The duties that we are expected to discharge in this world are the automatic consequence of the location of our personality in society. We must find out where we are actually seated. Our physical body, our mind and our very existence is conditioned by certain external atmospheres. We know very well what the requirements of our existence in the world are, and the sources which fulfil the requirements are those to which we owe some obligation. Somebody serves us, somebody protects us, somebody is taking care of us, somebody sees that we are secure. We know very well how our life in this world is made possible by the operation of various social and natural factors. To those things, we owe an obligation.

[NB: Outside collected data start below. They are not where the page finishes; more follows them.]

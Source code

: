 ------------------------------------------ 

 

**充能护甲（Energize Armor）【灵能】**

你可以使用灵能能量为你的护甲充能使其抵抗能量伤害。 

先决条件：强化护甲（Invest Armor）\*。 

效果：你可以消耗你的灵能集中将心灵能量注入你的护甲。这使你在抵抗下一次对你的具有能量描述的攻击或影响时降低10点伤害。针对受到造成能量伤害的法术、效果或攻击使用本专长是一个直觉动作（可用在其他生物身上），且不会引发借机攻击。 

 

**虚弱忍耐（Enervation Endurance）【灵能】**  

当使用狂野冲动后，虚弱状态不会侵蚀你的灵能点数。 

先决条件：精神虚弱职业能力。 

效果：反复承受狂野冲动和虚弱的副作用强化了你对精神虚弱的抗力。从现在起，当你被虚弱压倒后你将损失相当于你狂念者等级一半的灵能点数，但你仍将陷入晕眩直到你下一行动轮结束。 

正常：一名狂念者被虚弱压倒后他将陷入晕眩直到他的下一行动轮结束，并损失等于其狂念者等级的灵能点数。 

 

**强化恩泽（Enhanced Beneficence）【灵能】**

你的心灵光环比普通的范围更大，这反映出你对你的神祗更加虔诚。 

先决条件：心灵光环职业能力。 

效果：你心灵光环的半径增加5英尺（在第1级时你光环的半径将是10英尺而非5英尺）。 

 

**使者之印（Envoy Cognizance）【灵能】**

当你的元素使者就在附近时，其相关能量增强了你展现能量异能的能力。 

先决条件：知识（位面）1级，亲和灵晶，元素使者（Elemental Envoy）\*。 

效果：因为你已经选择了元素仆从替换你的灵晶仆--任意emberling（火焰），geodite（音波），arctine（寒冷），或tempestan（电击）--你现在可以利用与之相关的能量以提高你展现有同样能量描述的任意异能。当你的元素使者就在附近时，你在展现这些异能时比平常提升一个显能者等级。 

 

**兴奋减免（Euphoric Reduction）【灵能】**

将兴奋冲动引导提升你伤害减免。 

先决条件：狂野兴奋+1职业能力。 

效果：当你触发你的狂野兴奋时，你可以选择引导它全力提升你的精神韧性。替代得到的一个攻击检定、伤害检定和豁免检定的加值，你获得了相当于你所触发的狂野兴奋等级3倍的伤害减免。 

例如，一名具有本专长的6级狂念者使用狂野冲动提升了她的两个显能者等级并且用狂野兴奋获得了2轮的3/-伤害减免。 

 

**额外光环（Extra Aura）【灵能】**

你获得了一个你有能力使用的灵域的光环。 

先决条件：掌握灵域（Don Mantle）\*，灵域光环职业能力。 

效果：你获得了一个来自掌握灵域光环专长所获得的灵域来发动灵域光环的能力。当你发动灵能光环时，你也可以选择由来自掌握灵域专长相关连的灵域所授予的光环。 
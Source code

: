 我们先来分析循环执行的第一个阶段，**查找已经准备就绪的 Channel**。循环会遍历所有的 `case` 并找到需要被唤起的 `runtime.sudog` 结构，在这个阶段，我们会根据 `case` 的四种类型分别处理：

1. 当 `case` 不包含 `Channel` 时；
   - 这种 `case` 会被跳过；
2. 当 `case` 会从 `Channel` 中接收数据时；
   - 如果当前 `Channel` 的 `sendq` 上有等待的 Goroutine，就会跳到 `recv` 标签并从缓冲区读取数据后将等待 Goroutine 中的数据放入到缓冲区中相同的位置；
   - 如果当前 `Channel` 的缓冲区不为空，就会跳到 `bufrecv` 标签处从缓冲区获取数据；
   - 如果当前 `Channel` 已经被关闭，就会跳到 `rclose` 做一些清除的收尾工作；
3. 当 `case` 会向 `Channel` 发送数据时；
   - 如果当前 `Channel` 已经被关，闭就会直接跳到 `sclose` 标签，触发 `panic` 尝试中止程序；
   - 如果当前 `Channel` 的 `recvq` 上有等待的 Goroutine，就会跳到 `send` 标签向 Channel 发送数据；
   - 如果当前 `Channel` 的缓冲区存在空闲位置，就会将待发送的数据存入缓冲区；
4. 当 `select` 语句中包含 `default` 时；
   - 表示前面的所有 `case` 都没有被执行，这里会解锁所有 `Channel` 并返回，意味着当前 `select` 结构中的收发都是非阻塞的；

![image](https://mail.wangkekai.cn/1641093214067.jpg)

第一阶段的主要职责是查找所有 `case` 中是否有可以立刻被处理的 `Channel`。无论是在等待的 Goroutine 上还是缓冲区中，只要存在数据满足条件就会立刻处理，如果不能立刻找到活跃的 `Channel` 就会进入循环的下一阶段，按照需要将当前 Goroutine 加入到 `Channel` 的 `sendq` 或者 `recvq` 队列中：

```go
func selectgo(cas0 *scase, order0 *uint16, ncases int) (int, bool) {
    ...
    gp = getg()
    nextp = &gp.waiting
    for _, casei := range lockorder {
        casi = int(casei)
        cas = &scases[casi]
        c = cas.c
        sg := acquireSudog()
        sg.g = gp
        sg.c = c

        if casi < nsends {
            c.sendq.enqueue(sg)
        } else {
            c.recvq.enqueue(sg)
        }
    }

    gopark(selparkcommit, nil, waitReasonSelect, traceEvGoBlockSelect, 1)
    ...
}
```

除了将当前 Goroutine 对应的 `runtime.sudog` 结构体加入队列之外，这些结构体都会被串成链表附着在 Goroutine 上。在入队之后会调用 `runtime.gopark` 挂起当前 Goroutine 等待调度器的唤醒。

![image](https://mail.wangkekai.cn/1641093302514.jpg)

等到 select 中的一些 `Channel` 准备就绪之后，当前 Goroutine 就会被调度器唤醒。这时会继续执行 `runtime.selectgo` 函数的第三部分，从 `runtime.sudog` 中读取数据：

Therefore, kriyāvantaḥ: those who have fulfilled their duties and discharged their obligations; śrotriyāḥ: who know very well the import of the scriptures and do not have any kind of misunderstanding about them; brahmaniṣṭhāḥ: whose mind is fixed in Brahman and who have no desire at all apart from that; svayaṁ juhvata ekaṛṣim śraddhayantaḥ: who have performed those sacrifices that are expected to be performed through the stages of life that they have passed – Brahmacharya, Grihastha, Vanaprastha, Sannyasa, etc. Teṣam evaitām brahma-vidyāṁ vadeta: You shall speak this Brahma-vidhya, knowledge of this Upanishad, only to these people, and do not speak it to other people. Śirovrataṁ vidhivad yais tu cīrṇam: You should speak this Upanishad only to those who have performed shirovrata. The word ‘shirovrata’ has been explained in various ways. It is said to mean the vow of the head. Some commentators say it is Sannyasa, as shaving the head or carrying fire on the head is also one form of sacrifice that is performed before one enters into the Sannyasa order. It is also called Mundaka Upanishad. Mundaka means shaving, mund, and so the word ‘mundaka’ as well as the word ‘shirovrata’ seem to imply that this Upanishad is intended only for Sannyasis, and those who have not discharged their duties as householders, Brahmacharis or whatever they are in the world under the conditions they are placed in life cannot become Sannyasis, and those who have desires in their mind also cannot become Sannyasis. But those who have fulfilled this condition, to them this Upanishad be taught, and only then this instruction will become properly fructified.

Tad etat satyam ṛṣir aṅgirāḥ purovāca, naitad a-cīrṇa-vrato’dhīte, namaḥ parama-ṛṣibhyo namaḥ parma-rṣibhyaḥ (3.2.11). At the very beginning of this Upanishad, Saunaka put a question to Angiras: What is that by knowing which everything can be known? And the whole Upanishad is an answer to that question, what is that by which we can know all things. Thus is the answer which Angiras gave to Saunaka and all the Rishis who were there in the audience. And this was told in early days. Naitad a-cīrṇa-vrato’dhīte: One who has not fulfilled his duties, one who has not undergone the necessary discipline for this purpose, will not read this Upanishad. Namaḥ parama-ṛṣibhyo namaḥ parma-rṣibhyaḥ: Prostrations be to the great sages, prostrations be to the great sages who have given us this great knowledge of the Upanishad.